DATA FOR ANALYSIS -
------------------------------------------------------------------------
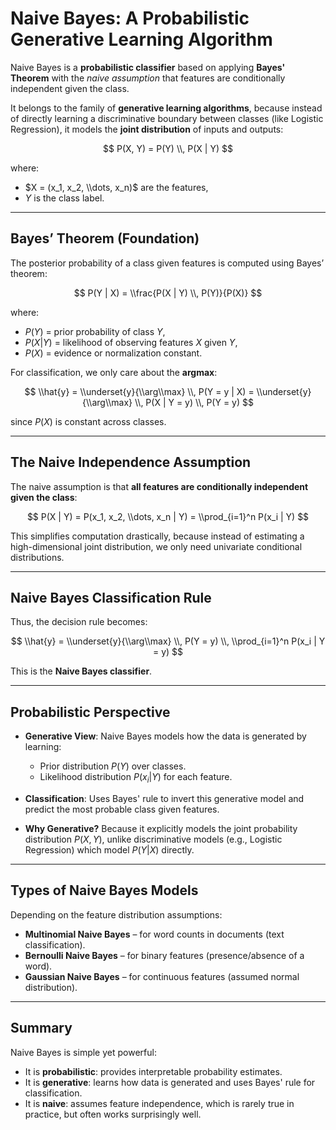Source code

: # Naive Bayes: A Probabilistic Generative Learning Algorithm

Naive Bayes is a **probabilistic classifier** based on applying **Bayes' Theorem** with the _naive assumption_ that features are conditionally independent given the class.

It belongs to the family of **generative learning algorithms**, because instead of directly learning a discriminative boundary between classes (like Logistic Regression), it models the **joint distribution** of inputs and outputs:

$$
P(X, Y) = P(Y) \\, P(X | Y)
$$

where:

- $X = (x_1, x_2, \\dots, x_n)$ are the features,
- $Y$ is the class label.

---

## Bayes’ Theorem (Foundation)

The posterior probability of a class given features is computed using Bayes’ theorem:

$$
P(Y | X) = \\frac{P(X | Y) \\, P(Y)}{P(X)}
$$

where:

- $P(Y)$ = prior probability of class $Y$,
- $P(X|Y)$ = likelihood of observing features $X$ given $Y$,
- $P(X)$ = evidence or normalization constant.

For classification, we only care about the **argmax**:

$$
\\hat{y} = \\underset{y}{\\arg\\max} \\, P(Y = y | X) = \\underset{y}{\\arg\\max} \\, P(X | Y = y) \\, P(Y = y)
$$

since $P(X)$ is constant across classes.

---

## The Naive Independence Assumption

The naive assumption is that **all features are conditionally independent given the class**:

$$
P(X | Y) = P(x_1, x_2, \\dots, x_n | Y) = \\prod_{i=1}^n P(x_i | Y)
$$

This simplifies computation drastically, because instead of estimating a high-dimensional joint distribution, we only need univariate conditional distributions.

---

## Naive Bayes Classification Rule

Thus, the decision rule becomes:

$$
\\hat{y} = \\underset{y}{\\arg\\max} \\, P(Y = y) \\, \\prod_{i=1}^n P(x_i | Y = y)
$$

This is the **Naive Bayes classifier**.

---

## Probabilistic Perspective

- **Generative View**: Naive Bayes models how the data is generated by learning:

  - Prior distribution $P(Y)$ over classes.
  - Likelihood distribution $P(x_i|Y)$ for each feature.

- **Classification**: Uses Bayes' rule to invert this generative model and predict the most probable class given features.

- **Why Generative?** Because it explicitly models the joint probability distribution $P(X, Y)$, unlike discriminative models (e.g., Logistic Regression) which model $P(Y|X)$ directly.

---

## Types of Naive Bayes Models

Depending on the feature distribution assumptions:

- **Multinomial Naive Bayes** – for word counts in documents (text classification).
- **Bernoulli Naive Bayes** – for binary features (presence/absence of a word).
- **Gaussian Naive Bayes** – for continuous features (assumed normal distribution).

---

## Summary

Naive Bayes is simple yet powerful:

- It is **probabilistic**: provides interpretable probability estimates.
- It is **generative**: learns how data is generated and uses Bayes' rule for classification.
- It is **naive**: assumes feature independence, which is rarely true in practice, but often works surprisingly well.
------------------------------------------------------------------------
EXERCISE OBJECTIVE - Copy out the range of lines above starting at the line with "since $P(X)$ is constant across classes." and ending at the line with "## Probabilistic Perspective", exactly and including both.

EXERCISE RESULT -
since $P(X)$ is constant across classes.

---

## The Naive Independence Assumption

The naive assumption is that **all features are conditionally independent given the class**:

$$
P(X | Y) = P(x_1, x_2, \\dots, x_n | Y) = \\prod_{i=1}^n P(x_i | Y)
$$

This simplifies computation drastically, because instead of estimating a high-dimensional joint distribution, we only need univariate conditional distributions.

---

## Naive Bayes Classification Rule

Thus, the decision rule becomes:

$$
\\hat{y} = \\underset{y}{\\arg\\max} \\, P(Y = y) \\, \\prod_{i=1}^n P(x_i | Y = y)
$$

This is the **Naive Bayes classifier**.

---

## Probabilistic Perspective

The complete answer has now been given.